Un infanticide est par définition le meurtre d'un enfant, mais souvent celui d'un nouveau-né dans l'usage du terme, comportement présent chez plusieurs espèces animales dont les hominidés. Le terme sert aussi à désigner en français le coupable d'un tel acte.

Vocabulaire[modifier | modifier le code]

Article détaillé : Crime d'honneur.
  • Le filicide, qui vient du latin filius (fils), est le meurtre par un père ou une mère de son propre enfant. Il peut également désigner le meurtrier. Dans certaines cultures, il arrive parfois à un parent d'assassiner sa fille lorsque l'on considère qu'elle a déshonoré sa famille (voir crime d'honneur). Le cas de Marie Noe et celui de la mère américaine Andrea Yates sont tous les deux des exemples de filicide.
  • Le néonaticide désigne l'homicide d'un enfant né depuis moins de 24 heures.

Droit[modifier | modifier le code]

En France, l'infanticide est un crime défini à l'article 221-4 alinéas 1, 3 et 4ter du code pénal.
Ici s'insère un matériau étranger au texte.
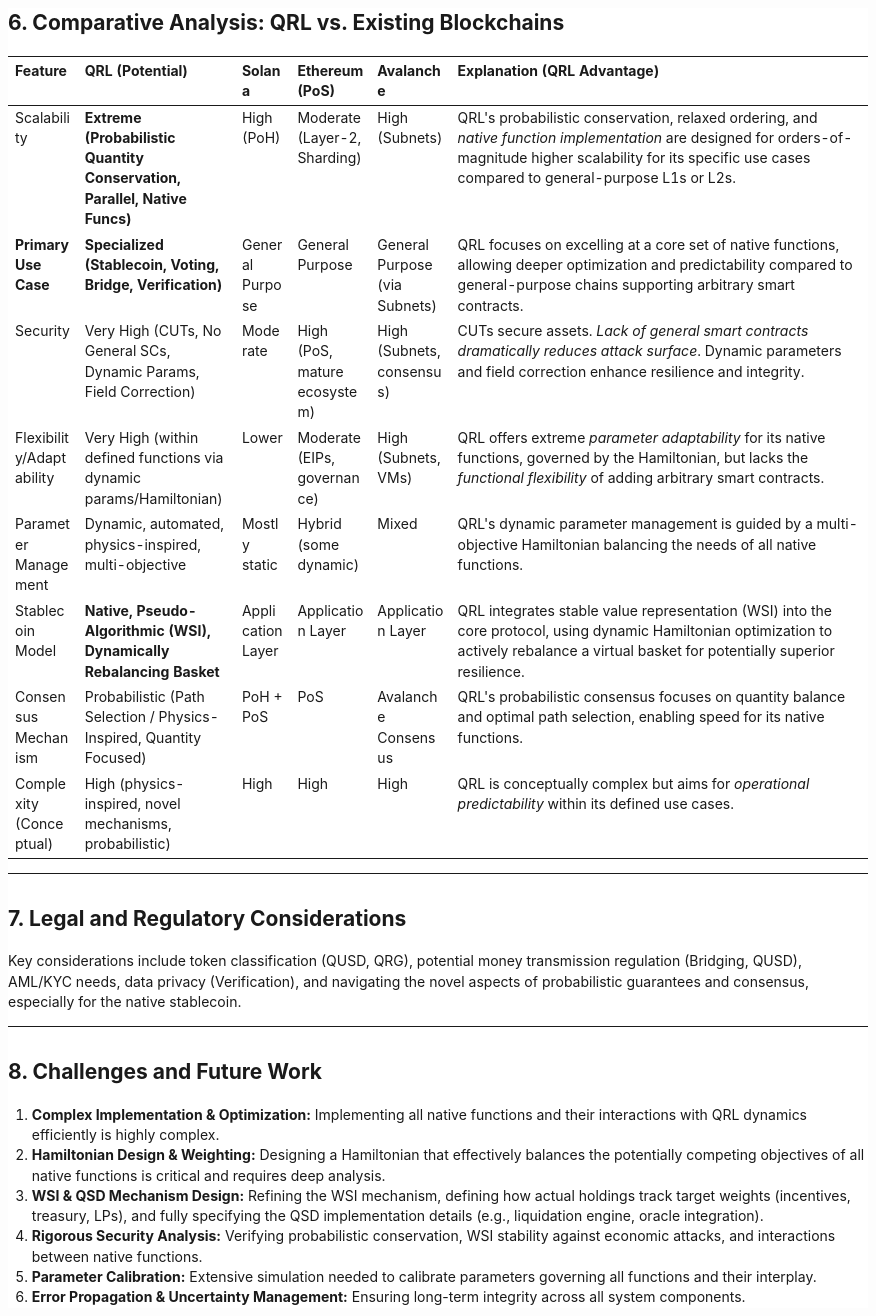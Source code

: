 
## **6. Comparative Analysis: QRL vs. Existing Blockchains**

| Feature                   | **QRL (Potential)**                                                       | **Solana**            | **Ethereum (PoS)**            | **Avalanche**                 | **Explanation (QRL Advantage)**                                                                                                                                                                                                                                                                                                                                                       |
| :------------------------ | :------------------------------------------------------------------------ | :-------------------- | :----------------------------- | :---------------------------- | :------------------------------------------------------------------------------------------------------------------------------------------------------------------------------------------------------------------------------------------------------------------------------------------------------------------------------------------------------------------------------------ |
| Scalability               | **Extreme (Probabilistic Quantity Conservation, Parallel, Native Funcs)** | High (PoH)            | Moderate (Layer-2, Sharding)   | High (Subnets)                | QRL's probabilistic conservation, relaxed ordering, and *native function implementation* are designed for orders-of-magnitude higher scalability for its specific use cases compared to general-purpose L1s or L2s.                                                              |
| **Primary Use Case**      | **Specialized (Stablecoin, Voting, Bridge, Verification)**                | General Purpose       | General Purpose                | General Purpose (via Subnets) | QRL focuses on excelling at a core set of native functions, allowing deeper optimization and predictability compared to general-purpose chains supporting arbitrary smart contracts.                                                                                                    |
| Security                  | Very High (CUTs, No General SCs, Dynamic Params, Field Correction)       | Moderate              | High (PoS, mature ecosystem) | High (Subnets, consensus)      | CUTs secure assets. *Lack of general smart contracts dramatically reduces attack surface*. Dynamic parameters and field correction enhance resilience and integrity.                                                               |
| Flexibility/Adaptability    | Very High (within defined functions via dynamic params/Hamiltonian)     | Lower                 | Moderate (EIPs, governance)    | High (Subnets, VMs)           | QRL offers extreme *parameter adaptability* for its native functions, governed by the Hamiltonian, but lacks the *functional flexibility* of adding arbitrary smart contracts. |
| Parameter Management      | Dynamic, automated, physics-inspired, multi-objective                   | Mostly static         | Hybrid (some dynamic)          | Mixed                         | QRL's dynamic parameter management is guided by a multi-objective Hamiltonian balancing the needs of all native functions.                                                                                                              |
| Stablecoin Model          | **Native, Pseudo-Algorithmic (WSI), Dynamically Rebalancing Basket**      | Application Layer     | Application Layer              | Application Layer             | QRL integrates stable value representation (WSI) into the core protocol, using dynamic Hamiltonian optimization to actively rebalance a virtual basket for potentially superior resilience. |
| Consensus Mechanism       | Probabilistic (Path Selection / Physics-Inspired, Quantity Focused)       | PoH + PoS             | PoS                            | Avalanche Consensus           | QRL's probabilistic consensus focuses on quantity balance and optimal path selection, enabling speed for its native functions.                                     |
| Complexity (Conceptual)   | High (physics-inspired, novel mechanisms, probabilistic)                  | High                  | High                           | High                          | QRL is conceptually complex but aims for *operational predictability* within its defined use cases.                                                                                                               |

---

## **7. Legal and Regulatory Considerations**

Key considerations include token classification (QUSD, QRG), potential money transmission regulation (Bridging, QUSD), AML/KYC needs, data privacy (Verification), and navigating the novel aspects of probabilistic guarantees and consensus, especially for the native stablecoin.

---

## **8. Challenges and Future Work**

1.  **Complex Implementation & Optimization:** Implementing all native functions and their interactions with QRL dynamics efficiently is highly complex.
2.  **Hamiltonian Design & Weighting:** Designing a Hamiltonian that effectively balances the potentially competing objectives of all native functions is critical and requires deep analysis.
3.  **WSI & QSD Mechanism Design:** Refining the WSI mechanism, defining how actual holdings track target weights (incentives, treasury, LPs), and fully specifying the QSD implementation details (e.g., liquidation engine, oracle integration).
4.  **Rigorous Security Analysis:** Verifying probabilistic conservation, WSI stability against economic attacks, and interactions between native functions.
5.  **Parameter Calibration:** Extensive simulation needed to calibrate parameters governing all functions and their interplay.
6.  **Error Propagation & Uncertainty Management:** Ensuring long-term integrity across all system components.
Il est passible de la réclusion criminelle à perpétuité.

Histoire[modifier | modifier le code]

Antiquité[modifier | modifier le code]

Le βρεφοκτονία ( brephoctonia ) désignait le meurtre d'un enfant en bas âge commis soit par un de ses parents soit par une personne responsable de l'enfant. L'infanticide était considéré comme un homicide. Souillé par son acte, le criminel devenait un excommunié (προστρόπαιος ou αλάστωρ) forcé d'aller se purifier à l'étranger. La loi condamnait alors son auteur à l'exil et lui interdisait d'assister aux funérailles de sa victime[1]. L'infanticide était pratiqué à Sparte sur les jeunes garçons qui semblaient incapables de défendre la cité[1].

Rome antique[modifier | modifier le code]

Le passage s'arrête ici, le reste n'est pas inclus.